(Records shown Opens)

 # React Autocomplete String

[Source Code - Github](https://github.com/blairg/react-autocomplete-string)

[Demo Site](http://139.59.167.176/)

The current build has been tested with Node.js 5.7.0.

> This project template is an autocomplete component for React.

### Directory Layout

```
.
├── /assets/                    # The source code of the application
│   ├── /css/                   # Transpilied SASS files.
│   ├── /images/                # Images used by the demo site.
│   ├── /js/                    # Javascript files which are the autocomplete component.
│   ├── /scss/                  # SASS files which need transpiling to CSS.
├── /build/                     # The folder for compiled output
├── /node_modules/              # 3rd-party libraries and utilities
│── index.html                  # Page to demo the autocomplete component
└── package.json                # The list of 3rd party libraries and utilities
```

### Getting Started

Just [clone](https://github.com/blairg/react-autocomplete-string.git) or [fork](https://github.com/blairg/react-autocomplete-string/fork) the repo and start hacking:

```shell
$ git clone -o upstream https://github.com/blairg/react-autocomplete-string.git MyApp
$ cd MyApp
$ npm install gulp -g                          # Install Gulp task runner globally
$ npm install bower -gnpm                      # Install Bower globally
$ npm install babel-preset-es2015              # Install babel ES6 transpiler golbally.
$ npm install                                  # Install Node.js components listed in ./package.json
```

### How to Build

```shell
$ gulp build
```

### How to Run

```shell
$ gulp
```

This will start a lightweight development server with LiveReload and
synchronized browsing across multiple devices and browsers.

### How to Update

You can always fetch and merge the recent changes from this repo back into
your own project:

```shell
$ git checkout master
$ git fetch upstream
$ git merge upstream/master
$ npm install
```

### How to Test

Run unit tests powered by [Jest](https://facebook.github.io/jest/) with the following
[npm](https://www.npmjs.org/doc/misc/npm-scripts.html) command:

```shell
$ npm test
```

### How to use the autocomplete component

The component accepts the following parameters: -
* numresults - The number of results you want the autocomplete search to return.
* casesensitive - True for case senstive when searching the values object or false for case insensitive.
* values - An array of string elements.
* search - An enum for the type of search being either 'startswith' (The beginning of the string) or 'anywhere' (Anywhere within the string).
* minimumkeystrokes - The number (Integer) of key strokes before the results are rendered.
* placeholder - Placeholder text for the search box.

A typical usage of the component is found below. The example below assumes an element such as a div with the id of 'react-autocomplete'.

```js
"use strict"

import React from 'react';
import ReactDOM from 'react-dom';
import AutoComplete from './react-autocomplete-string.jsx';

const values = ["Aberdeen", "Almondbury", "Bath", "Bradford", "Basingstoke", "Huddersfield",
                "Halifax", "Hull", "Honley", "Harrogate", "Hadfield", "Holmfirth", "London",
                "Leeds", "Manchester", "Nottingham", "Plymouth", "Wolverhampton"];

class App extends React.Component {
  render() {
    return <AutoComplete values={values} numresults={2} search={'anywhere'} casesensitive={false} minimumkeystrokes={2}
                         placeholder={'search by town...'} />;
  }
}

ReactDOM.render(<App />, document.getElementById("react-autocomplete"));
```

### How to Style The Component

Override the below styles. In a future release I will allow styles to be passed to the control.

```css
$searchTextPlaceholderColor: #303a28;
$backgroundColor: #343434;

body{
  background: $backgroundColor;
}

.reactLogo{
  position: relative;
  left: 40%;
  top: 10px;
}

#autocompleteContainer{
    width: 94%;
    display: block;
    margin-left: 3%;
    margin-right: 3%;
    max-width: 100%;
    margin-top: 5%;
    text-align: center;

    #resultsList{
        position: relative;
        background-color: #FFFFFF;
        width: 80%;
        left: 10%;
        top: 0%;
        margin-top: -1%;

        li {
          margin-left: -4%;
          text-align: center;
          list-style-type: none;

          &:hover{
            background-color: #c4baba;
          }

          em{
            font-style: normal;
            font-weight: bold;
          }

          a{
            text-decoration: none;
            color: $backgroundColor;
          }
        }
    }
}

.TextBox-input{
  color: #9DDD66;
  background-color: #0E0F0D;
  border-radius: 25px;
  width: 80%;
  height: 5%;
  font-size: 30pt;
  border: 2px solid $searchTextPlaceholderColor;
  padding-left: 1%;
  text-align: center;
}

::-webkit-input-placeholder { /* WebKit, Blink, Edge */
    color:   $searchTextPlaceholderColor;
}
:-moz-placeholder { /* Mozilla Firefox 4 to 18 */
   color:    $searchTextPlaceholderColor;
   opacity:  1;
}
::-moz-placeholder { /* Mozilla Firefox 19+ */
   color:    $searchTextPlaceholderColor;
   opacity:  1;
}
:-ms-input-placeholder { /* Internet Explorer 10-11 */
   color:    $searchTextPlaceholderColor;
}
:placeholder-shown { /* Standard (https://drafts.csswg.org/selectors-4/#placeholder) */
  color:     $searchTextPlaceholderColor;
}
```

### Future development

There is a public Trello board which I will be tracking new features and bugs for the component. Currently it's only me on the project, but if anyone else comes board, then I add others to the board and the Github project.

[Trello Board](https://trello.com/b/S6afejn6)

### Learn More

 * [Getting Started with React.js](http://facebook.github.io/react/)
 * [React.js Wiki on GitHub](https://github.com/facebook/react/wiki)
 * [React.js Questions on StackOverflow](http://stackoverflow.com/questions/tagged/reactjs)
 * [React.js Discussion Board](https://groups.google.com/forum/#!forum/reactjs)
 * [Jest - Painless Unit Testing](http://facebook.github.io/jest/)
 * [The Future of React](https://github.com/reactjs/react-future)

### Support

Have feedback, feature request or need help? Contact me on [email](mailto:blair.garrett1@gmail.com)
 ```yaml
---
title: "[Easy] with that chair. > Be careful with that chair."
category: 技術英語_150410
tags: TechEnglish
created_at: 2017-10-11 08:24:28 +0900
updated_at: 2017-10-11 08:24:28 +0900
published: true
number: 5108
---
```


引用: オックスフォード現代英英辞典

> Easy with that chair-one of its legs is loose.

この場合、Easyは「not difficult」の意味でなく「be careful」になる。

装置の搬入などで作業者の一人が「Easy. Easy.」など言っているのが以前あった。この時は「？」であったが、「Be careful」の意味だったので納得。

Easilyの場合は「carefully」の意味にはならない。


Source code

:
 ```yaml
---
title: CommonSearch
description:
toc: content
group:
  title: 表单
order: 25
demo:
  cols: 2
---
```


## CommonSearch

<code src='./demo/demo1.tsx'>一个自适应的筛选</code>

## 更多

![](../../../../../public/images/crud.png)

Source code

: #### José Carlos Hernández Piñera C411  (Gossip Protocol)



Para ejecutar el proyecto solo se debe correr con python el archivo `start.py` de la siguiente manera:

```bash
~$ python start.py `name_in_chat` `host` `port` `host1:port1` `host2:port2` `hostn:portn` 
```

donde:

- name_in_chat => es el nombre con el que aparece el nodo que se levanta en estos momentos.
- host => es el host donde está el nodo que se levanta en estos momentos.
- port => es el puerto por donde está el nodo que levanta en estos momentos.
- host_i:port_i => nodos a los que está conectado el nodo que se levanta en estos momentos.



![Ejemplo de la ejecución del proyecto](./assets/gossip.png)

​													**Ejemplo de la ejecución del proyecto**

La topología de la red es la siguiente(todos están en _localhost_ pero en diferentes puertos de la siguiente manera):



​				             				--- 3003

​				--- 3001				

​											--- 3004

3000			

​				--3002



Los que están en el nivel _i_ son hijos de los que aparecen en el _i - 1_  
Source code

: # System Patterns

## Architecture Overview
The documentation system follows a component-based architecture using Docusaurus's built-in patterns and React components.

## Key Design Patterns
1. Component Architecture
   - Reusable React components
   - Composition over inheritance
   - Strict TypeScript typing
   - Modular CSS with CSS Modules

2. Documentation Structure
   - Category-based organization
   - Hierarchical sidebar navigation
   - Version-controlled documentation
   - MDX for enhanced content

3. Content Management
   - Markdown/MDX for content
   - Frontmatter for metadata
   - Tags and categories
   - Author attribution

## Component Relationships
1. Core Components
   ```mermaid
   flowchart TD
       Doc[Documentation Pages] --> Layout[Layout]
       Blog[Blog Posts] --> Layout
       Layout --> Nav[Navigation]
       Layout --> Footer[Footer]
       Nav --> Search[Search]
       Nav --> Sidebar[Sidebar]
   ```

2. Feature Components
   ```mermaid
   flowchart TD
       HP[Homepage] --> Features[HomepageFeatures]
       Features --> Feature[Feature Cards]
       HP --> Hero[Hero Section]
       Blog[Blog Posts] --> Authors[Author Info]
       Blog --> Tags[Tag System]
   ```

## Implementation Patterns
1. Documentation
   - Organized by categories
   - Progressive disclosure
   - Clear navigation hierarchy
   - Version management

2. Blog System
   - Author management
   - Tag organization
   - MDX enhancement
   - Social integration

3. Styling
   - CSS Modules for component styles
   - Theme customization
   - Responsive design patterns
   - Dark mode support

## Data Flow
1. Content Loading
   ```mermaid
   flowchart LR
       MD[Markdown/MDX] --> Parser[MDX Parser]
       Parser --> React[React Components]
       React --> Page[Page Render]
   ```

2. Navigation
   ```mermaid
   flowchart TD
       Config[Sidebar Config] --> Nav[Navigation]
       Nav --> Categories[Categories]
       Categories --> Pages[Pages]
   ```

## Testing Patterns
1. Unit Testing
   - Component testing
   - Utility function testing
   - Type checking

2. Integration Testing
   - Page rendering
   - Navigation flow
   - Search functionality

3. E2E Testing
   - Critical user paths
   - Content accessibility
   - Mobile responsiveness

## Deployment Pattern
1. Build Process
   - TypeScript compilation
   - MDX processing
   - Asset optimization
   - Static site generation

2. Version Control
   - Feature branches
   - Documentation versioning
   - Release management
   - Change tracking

(Records shown Closes)

Directions »
Return only the stretch of the material above from the line holding "legs is loose." through the line holding "- Hierarchical sidebar navigation", copied exactly.

Exercise response »
> Easy with that chair-one of its legs is loose.

この場合、Easyは「not difficult」の意味でなく「be careful」になる。

装置の搬入などで作業者の一人が「Easy. Easy.」など言っているのが以前あった。この時は「？」であったが、「Be careful」の意味だったので納得。

Easilyの場合は「carefully」の意味にはならない。


Source code

:
 ```yaml
---
title: CommonSearch
description:
toc: content
group:
  title: 表单
order: 25
demo:
  cols: 2
---
```


## CommonSearch

<code src='./demo/demo1.tsx'>一个自适应的筛选</code>

## 更多

![](../../../../../public/images/crud.png)

Source code

: #### José Carlos Hernández Piñera C411  (Gossip Protocol)



Para ejecutar el proyecto solo se debe correr con python el archivo `start.py` de la siguiente manera:

```bash
~$ python start.py `name_in_chat` `host` `port` `host1:port1` `host2:port2` `hostn:portn` 
```

donde:

- name_in_chat => es el nombre con el que aparece el nodo que se levanta en estos momentos.
- host => es el host donde está el nodo que se levanta en estos momentos.
- port => es el puerto por donde está el nodo que levanta en estos momentos.
- host_i:port_i => nodos a los que está conectado el nodo que se levanta en estos momentos.



![Ejemplo de la ejecución del proyecto](./assets/gossip.png)

​													**Ejemplo de la ejecución del proyecto**

La topología de la red es la siguiente(todos están en _localhost_ pero en diferentes puertos de la siguiente manera):



​				             				--- 3003

​				--- 3001				

​											--- 3004

3000			

​				--3002



Los que están en el nivel _i_ son hijos de los que aparecen en el _i - 1_  
Source code

: # System Patterns

## Architecture Overview
The documentation system follows a component-based architecture using Docusaurus's built-in patterns and React components.

## Key Design Patterns
1. Component Architecture
   - Reusable React components
   - Composition over inheritance
   - Strict TypeScript typing
   - Modular CSS with CSS Modules

2. Documentation Structure
   - Category-based organization
   - Hierarchical sidebar navigation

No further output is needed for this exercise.